Pero ¿cómo comenzó esta historia de amor entre una mujer que era un prodigio, “la diva”, “La Divina”, la famosa, capaz de cantar en italiano, alemán o francés y un rústico hombre mayor, bajito y feo? ¿Destino o mala suerte? ¡Quién sabe! Hay muchas versiones de la fecha y el lugar en que María y Aristóteles se conocieron. Según dicen, Onassis, si bien era ordinario, sabía seducir a una mujer, y como buen depredador acosó a La Callas hasta conquistarla. ¿La carnada? Llenó su camerino y su casa de rosas rojas. No le importó que ella fuera casada; él tenía dinero y ella era un objeto de valor digno de exhibición y debía poseerla. Tampoco le importó su esposa, Tina, cuando invitó a los Meneghini a un crucero en el Christina. ¡Ay!, a veces hay que escuchar esa llamada interior de alerta que nos dice: “¡Ojo!”. María dudó; su agenda estaba muy llena, tenía que interpretar Medea en el Covent Garden, en Londres. Onassis, insistente (siempre lo son), le dijo que iría a Londres para convencerla. ¡Oh, destino cruel! ¡El magnate viajó a la capital inglesa! Le organizó una fiesta, ¡pepé, pepé, pepé!... ¡y María cayó en sus redes!

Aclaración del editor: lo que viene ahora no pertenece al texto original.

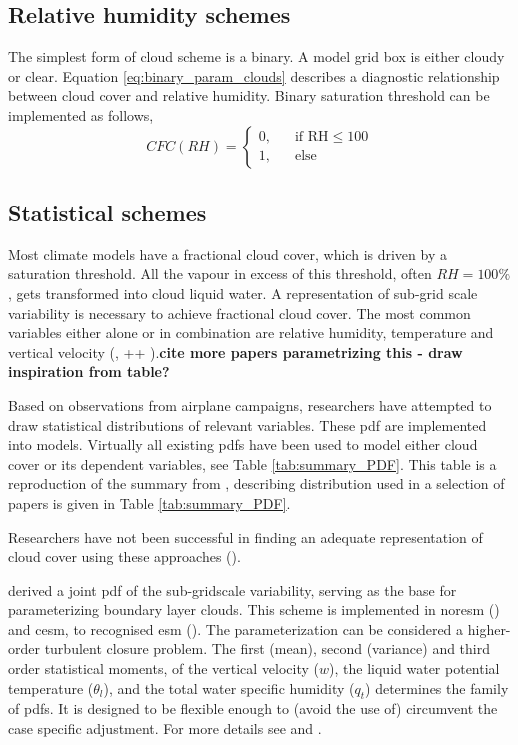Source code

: \subsection{Relative humidity schemes}
The simplest form of cloud scheme is a binary. A model grid box is either cloudy or clear. Equation \eqref{eq:binary_param_clouds} describes a diagnostic relationship between cloud cover and relative humidity. Binary saturation threshold can be implemented as follows,
\begin{equation} \label{eq:binary_param_clouds}
    CFC\left(RH\right) = 
     \begin{cases}
       \text{0,} &\quad\text{if RH}\le100\\
       \text{1,} &\quad\text{else}
     \end{cases}
\end{equation}

\subsection{Statistical schemes}
Most climate models have a fractional cloud cover, which is driven by a saturation threshold. All the vapour in excess of this threshold, often $RH=100\%$, gets transformed into cloud liquid water. A representation of sub-grid scale variability is necessary to achieve fractional cloud cover. The most common variables either alone or in combination are relative humidity, temperature and vertical velocity (\cite{Golaz2002_part1}, ++ ).\textbf{cite more papers parametrizing this - draw inspiration from table?}  

Based on observations from airplane campaigns, researchers have attempted to draw statistical distributions of relevant variables. These \acrfull{pdf} are implemented into models. Virtually all existing \acrshort{pdf}s have been used to model either cloud cover or its dependent variables, see Table \ref{tab:summary_PDF}. This table is a reproduction of the summary from , describing distribution used in a selection of papers is given in Table \ref{tab:summary_PDF}.

Researchers have not been successful in finding an adequate representation of cloud cover using these approaches (\cite{Tompkins2009CloudParametrization}). 

\cite{Golaz2002_part1} derived a joint \acrshort{pdf} of the sub-gridscale variability, serving as the base for parameterizing boundary layer clouds. This scheme is implemented in \acrfull{noresm} (\cite{SelandNORESM}) and \acrfull{cesm}, to recognised \acrshort{esm} (\cite{DanabasogluCESM}).
The parameterization can be considered a higher-order turbulent closure problem. The first (mean), second (variance) and third order statistical moments, of the vertical velocity ($w$), the liquid water potential temperature ($\theta_l$), and the total water specific humidity ($q_t$) determines the family of \acrshort{pdf}s. It is designed to be flexible enough to (avoid the use of) circumvent the case specific adjustment. For more details see \cite{Golaz2002_part1} and \cite{Golaz2002_part2}.

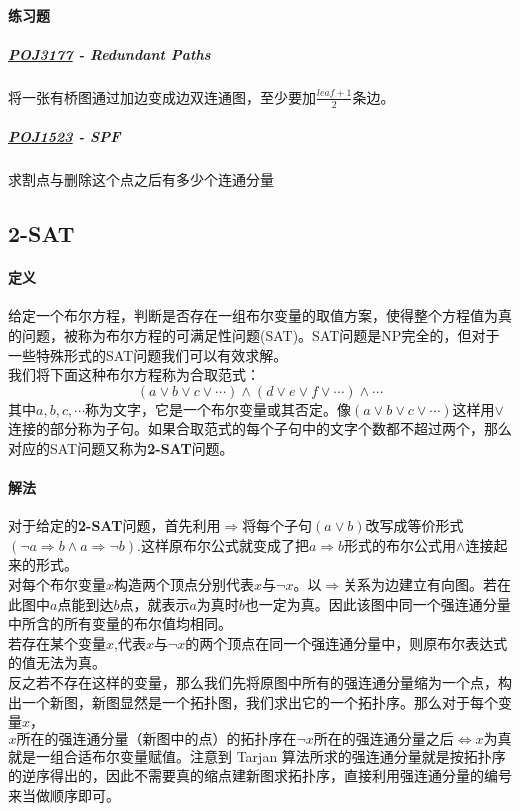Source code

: \documentclass[]{cpp}
\begin{document}
	\paragraph{练习题}
	\subparagraph{\href{http://poj.org/problem?id=3177}{POJ3177} - Redundant Paths}
	将一张有桥图通过加边变成边双连通图，至少要加$\frac{leaf+1}{2}$条边。
	\subparagraph{\href{http://poj.org/problem?id=1523}{POJ1523} - SPF}
	求割点与删除这个点之后有多少个连通分量
	\subsection{2-SAT}
	\paragraph{定义}
	给定一个布尔方程，判断是否存在一组布尔变量的取值方案，使得整个方程值为真的问题，被称为布尔方程的可满足性问题(SAT)。SAT问题是NP完全的，但对于一些特殊形式的SAT问题我们可以有效求解。\\
	我们将下面这种布尔方程称为合取范式：
	$$(a\lor b\lor c\lor\cdots)\land(d\lor e\lor f\lor\cdots)\land\cdots$$
	其中$a,b,c,\cdots$称为文字，它是一个布尔变量或其否定。像$(a\lor b\lor c\lor\cdots)$这样用$\lor$连接的部分称为子句。如果合取范式的每个子句中的文字个数都不超过两个，那么对应的SAT问题又称为\textbf{2-SAT}问题。
	\paragraph{解法}
	对于给定的\textbf{2-SAT}问题，首先利用$\Rightarrow$将每个子句$(a\lor b)$改写成等价形式$(\neg a\Rightarrow b\land a\Rightarrow\neg b)$.这样原布尔公式就变成了把$a\Rightarrow b$形式的布尔公式用$\land$连接起来的形式。\\
	对每个布尔变量$x$构造两个顶点分别代表$x$与$\neg x$。以$\Rightarrow$关系为边建立有向图。若在此图中$a$点能到达$b$点，就表示$a$为真时$b$也一定为真。因此该图中同一个强连通分量中所含的所有变量的布尔值均相同。\\
	若存在某个变量$x$,代表$x$与$\neg x$的两个顶点在同一个强连通分量中，则原布尔表达式的值无法为真。\\
	反之若不存在这样的变量，那么我们先将原图中所有的强连通分量缩为一个点，构出一个新图，新图显然是一个拓扑图，我们求出它的一个拓扑序。那么对于每个变量$x$，\textbf{$$x\text{所在的强连通分量（新图中的点）的拓扑序在}\neg x\text{所在的强连通分量之后}\Leftrightarrow x\text{为真}$$}就是一组合适布尔变量赋值。注意到 Tarjan 算法所求的强连通分量就是按拓扑序的逆序得出的，因此不需要真的缩点建新图求拓扑序，直接利用强连通分量的编号来当做顺序即可。
\end{document}
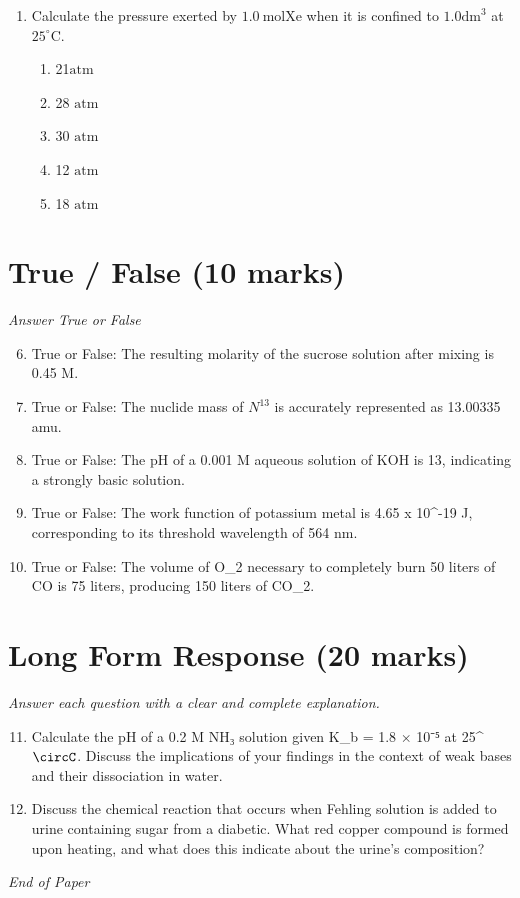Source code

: \documentclass[12pt]{article}
\begin{document}
\begin{enumerate}[label=\arabic*.]
\begin{enumerate}[label=(\alph*)]
    \item -5/3, 4/2
    \item 5/3, -4/2
    \item 2, -10
    \item 4, -5
\end{enumerate}
\item Calculate the pressure exerted by $1.0 \mathrm{~mol} \mathrm{Xe}$ when it is confined to $1.0 \mathrm{dm}^3$ at $25^{\circ} \mathrm{C}$.
\begin{enumerate}[label=(\alph*)]
    \item 21$\mathrm{atm}$
    \item 28 $\mathrm{atm}$
    \item 30 $\mathrm{atm}$
    \item 12 $\mathrm{atm}$
    \item 18 $\mathrm{atm}$
\end{enumerate}
\end{enumerate}

\section*{True / False (10 marks)}
\textit{Answer True or False}
\begin{enumerate}[label=\arabic*.]
\setcounter{enumi}{5}
\item True or False: The resulting molarity of the sucrose solution after mixing is 0.45 M.
\item True or False: The nuclide mass of $N^13$ is accurately represented as 13.00335 amu.
\item True or False: The pH of a 0.001 M aqueous solution of KOH is 13, indicating a strongly basic solution.
\item True or False: The work function of potassium metal is 4.65 x 10^-19 J, corresponding to its threshold wavelength of 564 nm.
\item True or False: The volume of O\_2 necessary to completely burn 50 liters of CO is 75 liters, producing 150 liters of CO\_2.
\end{enumerate}

\section*{Long Form Response (20 marks)}
\textit{Answer each question with a clear and complete explanation.}
\begin{enumerate}[label=\arabic*.]
\setcounter{enumi}{10}
\item Calculate the pH of a 0.2 M NH₃ solution given K\_b = 1.8 \ensuremath{\times} 10⁻⁵ at 25^\ensuremath{\circC}. Discuss the implications of your findings in the context of weak bases and their dissociation in water.
\item Discuss the chemical reaction that occurs when Fehling solution is added to urine containing sugar from a diabetic. What red copper compound is formed upon heating, and what does this indicate about the urine's composition?
\end{enumerate}

\vfill
\noindent\textit{End of Paper}
\end{document}
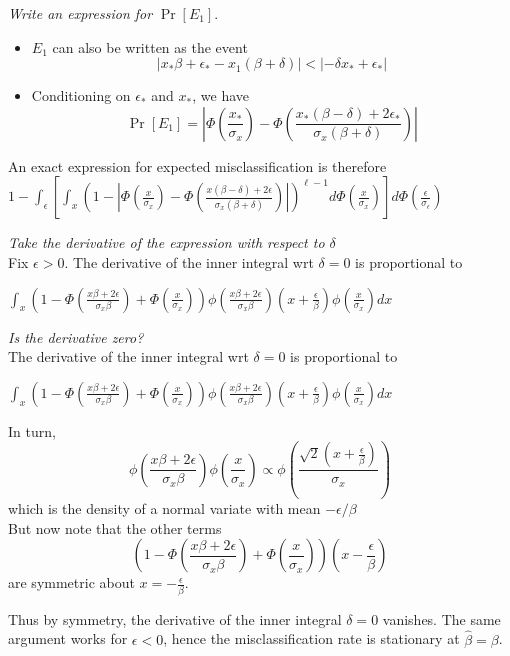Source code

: \documentclass{beamer}
\begin{document}
\begin{frame}
\emph{Write an expression for }$\Pr[E_1]$.
\begin{itemize}
\item
$E_1$ can also be written as the event
\[
|x_* \beta + \epsilon_* - x_1 (\beta + \delta)| < |- \delta x_* + \epsilon_*|
\]
\item
Conditioning on $\epsilon_*$ and $x_*$, we have
\[
\Pr[E_1] = \left|
\Phi\left(\frac{x_*}{\sigma_x}\right)
 - 
\Phi\left(\frac{x_*(\beta - \delta) + 2\epsilon_*}{\sigma_x (\beta + \delta)}\right)
\right|
\]
\end{itemize}
\end{frame}

\begin{frame}
An exact expression for expected misclassification is therefore\\
$
1 - \int_\epsilon \left[\int_x  
\left(1 - 
\left|
\Phi\left(\frac{x}{\sigma_x}\right)
 - 
\Phi\left(\frac{x(\beta - \delta) + 2\epsilon}{\sigma_x (\beta + \delta)}\right)
\right|\right)^{\ell - 1}
 d\Phi(\frac{x}{\sigma_x}) \right]  d\Phi(\frac{\epsilon}{\sigma_\epsilon})
$
\end{frame}

\begin{frame}
\emph{Take the derivative of the expression with respect to $\delta$}\\
Fix $\epsilon > 0$.
The derivative of the inner integral wrt $\delta = 0$ is proportional to
\begin{center}
$\int_x (1 - \Phi(\frac{x\beta + 2\epsilon}{\sigma_x \beta}) + \Phi(\frac{x}{\sigma_x})) \phi(\frac{x\beta + 2\epsilon}{\sigma_x \beta})(x + \frac{\epsilon}{\beta}) \phi(\frac{x}{\sigma_x}) dx
$\end{center}
\end{frame}
\begin{frame}
\emph{Is the derivative zero?}\\
The derivative of the inner integral wrt $\delta = 0$ is proportional to
\begin{center}
$\int_x (1 - \Phi(\frac{x\beta + 2\epsilon}{\sigma_x \beta}) + \Phi(\frac{x}{\sigma_x})) \phi(\frac{x\beta + 2\epsilon}{\sigma_x \beta})(x + \frac{\epsilon}{\beta}) \phi(\frac{x}{\sigma_x}) dx
$\end{center}
In turn,
\[
\phi\left(\frac{x\beta + 2\epsilon}{\sigma_x \beta}\right)
\phi\left(\frac{x}{\sigma_x}\right) \propto 
\phi\left(\frac{\sqrt{2} (x + \frac{\epsilon}{\beta})}{\sigma_x}\right)
\]
which is the density of a normal variate with mean $-\epsilon/\beta$\\

But now note that the other terms
\[
\left(1 - \Phi\left(\frac{x\beta + 2\epsilon}{\sigma_x \beta}\right)
 + \Phi\left(\frac{x}{\sigma_x}\right)\right)
\left(x - \frac{\epsilon}{\beta}\right)
\]
are symmetric about $x = -\frac{\epsilon}{\beta}$.

Thus by symmetry, the derivative of the inner integral $\delta = 0$ vanishes.
The same argument works for $\epsilon < 0$, hence the misclassification rate is stationary at $\hat{\beta} = \beta$.
\end{frame}
\end{document}
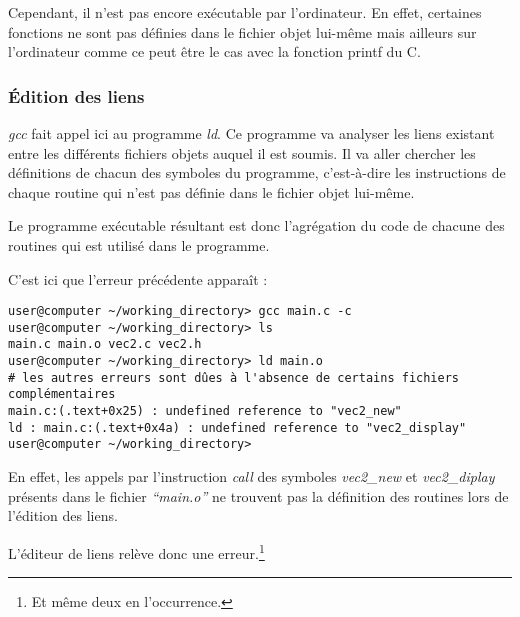 \documentclass[../../../main.tex]{subfiles}
\begin{document}
Cependant, il n'est pas encore exécutable par l'ordinateur. En effet, certaines fonctions ne sont pas définies dans le fichier objet lui-même mais ailleurs sur l'ordinateur comme ce peut être le cas avec la fonction \textsf{printf} du C.
\subsubsection{Édition des liens}
\label{ssub:_dition_des_liens}
\textit{gcc} fait appel ici au programme \textit{ld}. Ce programme va analyser les liens existant entre les différents fichiers objets auquel il est soumis. Il va aller chercher les définitions de chacun des symboles du programme, c'est-à-dire les instructions de chaque routine qui n'est pas définie dans le fichier objet lui-même.

\begin{minipage}{\textwidth}
	\begin{center}
		
	\end{center}
\end{minipage}

Le programme exécutable résultant est donc l'agrégation du code de chacune des routines qui est utilisé dans le programme.
 
C'est ici que l'erreur précédente apparaît :
\begin{verbatim}
user@computer ~/working_directory> gcc main.c -c
user@computer ~/working_directory> ls
main.c main.o vec2.c vec2.h
user@computer ~/working_directory> ld main.o
# les autres erreurs sont dûes à l'absence de certains fichiers complémentaires
main.c:(.text+0x25) : undefined reference to "vec2_new"
ld : main.c:(.text+0x4a) : undefined reference to "vec2_display"
user@computer ~/working_directory> 
\end{verbatim}
En effet, les appels par l'instruction \textit{call} des symboles \textit{vec2\_new} et \textit{vec2\_diplay} présents dans le fichier \textit{``main.o''} ne trouvent pas la définition des routines lors de l'édition des liens.

L'éditeur de liens relève donc une erreur.\footnote{Et même deux en l'occurrence.}
\end{document}
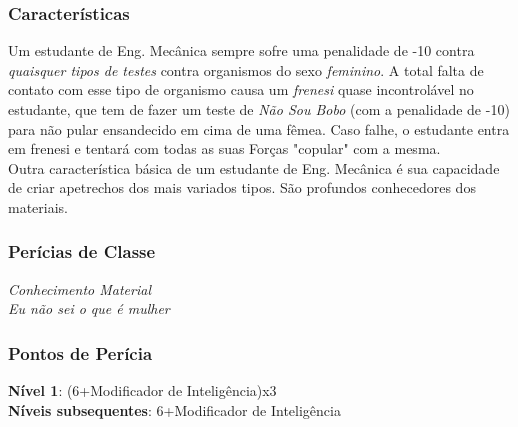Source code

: \documentclass[ letterpaper,12pt]{article}
\begin{document}
\subsubsection{Características}
Um estudante de Eng. Mecânica sempre sofre uma penalidade de -10 contra {\it quaisquer tipos de testes} contra organismos do sexo {\it feminino}. A total falta de contato com esse tipo de organismo causa um {\it frenesi} quase incontrolável no estudante, que tem de fazer um teste de {\it Não Sou Bobo} (com a penalidade de -10) para não pular ensandecido em cima de uma fêmea. Caso falhe, o estudante entra em frenesi e tentará com todas as suas Forças "copular" com a mesma.\\
Outra característica básica de um estudante de Eng. Mecânica é sua capacidade de criar apetrechos dos mais variados tipos. São profundos conhecedores dos materiais.\\

\subsubsection{Perícias de Classe}
{\it Conhecimento Material\\
Eu não sei o que é mulher}\\

\subsubsection{Pontos de Perícia}
{\bf Nível 1}: (6+Modificador de Inteligência)x3\\
{\bf Níveis subsequentes}: 6+Modificador de Inteligência\\
\end{document}
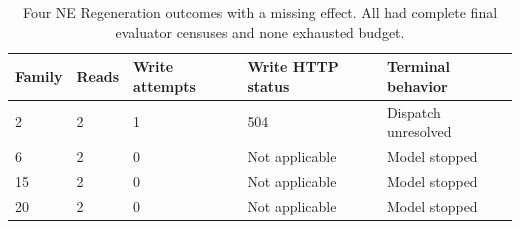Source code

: \begin{table}[t]
\centering
\caption{Four NE Regeneration outcomes with a missing effect. All had complete final evaluator censuses and none exhausted budget.}
\label{tab:s-github-missing}
\begin{tabular}{@{}lllll@{}}
\toprule
Family & Reads & Write attempts & Write HTTP status & Terminal behavior \\
\midrule
2 & 2 & 1 & 504 & Dispatch unresolved \\
6 & 2 & 0 & Not applicable & Model stopped \\
15 & 2 & 0 & Not applicable & Model stopped \\
20 & 2 & 0 & Not applicable & Model stopped \\
\bottomrule
\end{tabular}
\end{table}
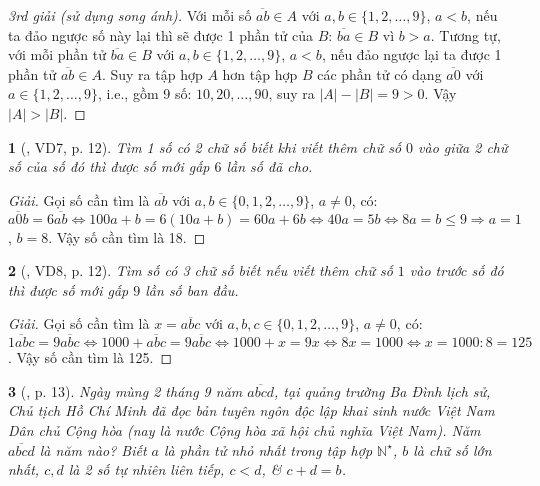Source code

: \documentclass{article}
\newtheorem{baitoan}{}
\begin{document}
\begin{proof}[3rd giải (sử dụng song ánh)]
	Với mỗi số $\overline{ab}\in A$ với $a,b\in\{1,2,\ldots,9\}$, $a < b$, nếu ta đảo ngược số này lại thì sẽ được 1 phần tử của $B$: $\overline{ba}\in B$ vì $b > a$. Tương tự, với mỗi phần tử $\overline{ba}\in B$ với $a,b\in\{1,2,\ldots,9\}$, $a < b$, nếu đảo ngược lại ta được 1 phần tử $\overline{ab}\in A$. Suy ra tập hợp $A$ hơn tập hợp $B$ các phần tử có dạng $\overline{a0}$ với $a\in\{1,2,\ldots,9\}$, i.e., gồm 9 số: $10,20,\ldots,90$, suy ra $|A| - |B| = 9 > 0$. Vậy $|A| > |B|$.
\end{proof}

\begin{baitoan}[\cite{Binh_boi_duong_Toan_6_tap_1}, VD7, p. 12]
	Tìm 1 số có 2 chữ số biết khi viết thêm chữ số $0$ vào giữa 2 chữ số của số đó thì được số mới gấp $6$ lần số đã cho.
\end{baitoan}

\begin{proof}[Giải]
	Gọi số cần tìm là $\overline{ab}$ với $a,b\in\{0,1,2,\ldots,9\}$, $a\ne0$, có: $\overline{a0b} = 6\overline{ab}\Leftrightarrow100a + b = 6(10a + b) = 60a + 6b\Leftrightarrow40a = 5b\Leftrightarrow8a = b\le9\Rightarrow a = 1$, $b = 8$. Vậy số cần tìm là 18.
\end{proof}

\begin{baitoan}[\cite{Binh_boi_duong_Toan_6_tap_1}, VD8, p. 12]
	Tìm số có 3 chữ số biết nếu viết thêm chữ số $1$ vào trước số đó thì được số mới gấp $9$ lần số ban đầu.	
\end{baitoan}

\begin{proof}[Giải]
	Gọi số cần tìm là $x = \overline{abc}$ với $a,b,c\in\{0,1,2,\ldots,9\}$, $a\ne0$, có: $\overline{1abc} = 9\overline{abc}\Leftrightarrow1000 + \overline{abc} = 9\overline{abc}\Leftrightarrow1000 + x = 9x\Leftrightarrow8x = 1000\Leftrightarrow x = 1000:8 = 125$. Vậy số cần tìm là 125.
\end{proof}

\begin{baitoan}[\cite{Binh_boi_duong_Toan_6_tap_1}, p. 13]
	Ngày mùng 2 tháng 9 năm $\overline{abcd}$, tại quảng trường Ba Đình lịch sử, Chủ tịch Hồ Chí Minh đã đọc bản tuyên ngôn độc lập khai sinh nước Việt Nam Dân chủ Cộng hòa (nay là nước Cộng hòa xã hội chủ nghĩa Việt Nam). Năm $\overline{abcd}$ là năm nào? Biết $a$ là phần tử nhỏ nhất trong tập hợp $ \mathbb{N}^\star$, $b$ là chữ số lớn nhất, $c,d$ là 2 số tự nhiên liên tiếp, $c < d$, \& $c + d = b$.
\end{baitoan}
\end{document}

Otra versión cuenta que Elsa Maxwell, la decana organizadora de fiestas de la alta sociedad de aquella época, los presentó el 3 de setiembre de 1957, durante un baile de máscaras (¿el griego habrá necesitado una?) celebrado en el Hotel Danieli, de Venecia, Italia. Él tenía 53 años y ella, 33. Lo que sí es seguro es que el romance se hizo a la mar, literalmente, durante el crucero en el verano de 1959.

Y así, con el vaivén de las olas y la romántica luna, los dos dioses griegos se juntaron… y comenzó el amor… ¡y la tragedia! La diva perdió no solo la cabeza por él, sino también su matrimonio, que terminó en un escandaloso divorcio en 1960, su voz y, finalmente, su vida. De más está decir que el magnate nunca tuvo la menor intención de casarse con ella; era una pieza más de su colección.

Como toda tragedia griega, este fue un romance desigual, con un hijo en común que nació muerto y que tatuó el alma de la diva. María le entregó todo: su amor, su carrera, su voz. Él, con la misma pasión, acumulaba billetes y mujeres. Dicen que era un depredador insaciable que atrapaba a las mujeres principalmente con la chequera. Les llenaba de regalos, las seducía, poseía y al final… se aburría y se iba con el saco al hombro en busca de una nueva presa.

Durante unos años la exhibió como un trofeo por todo el mundo, pero seguía casado a pesar de las súplicas de María que se divorciara. Cuando finalmente Aristo se divorció… fue para casarse con otra.

Onassis, deslumbrado, encontró una nueva presa: Jacqueline Kennedy, viuda de John F. Kennedy. ¡Y se casó con ella! Callas quedó devastada. Pasado un tiempo, los gustos extravagantes y costosos de Jackie, y sus constantes ausencias, hicieron que Onassis quisiera morderse el codo por esa unión. Entonces volvió otra vez sus ojos a María Callas, pero... tarde, muy tarde. La Callas no era Penélope; nunca le perdonó su desprecio. Lo rechazó dignamente y le dijo adiós en griego.

Ella siguió con su carrera artística, cantaba, penosamente, pero cantaba. Cuentan que un día quiso suicidarse con una sobredosis de barbitúricos. Por más píldoras que tomara, no podía olvidar. “¡Es tan corto el amor y es tan largo el olvido!”.

Y no. En esta historia ellos no fueron felices ni comieron perdices. Él murió solo y achacoso en 1975. Ella, en 1977, también en completa soledad. Las razones de su muerte quedan poco claras. Oficialmente, se trató de una “crisis cardiaca”, pero no se descarta que se suicidara ingiriendo una dosis masiva de tranquilizantes. Sus cenizas fueron arrojadas en el mar Egeo. Algunos aseguran que la diva murió de tristeza; otros, que murió de amor.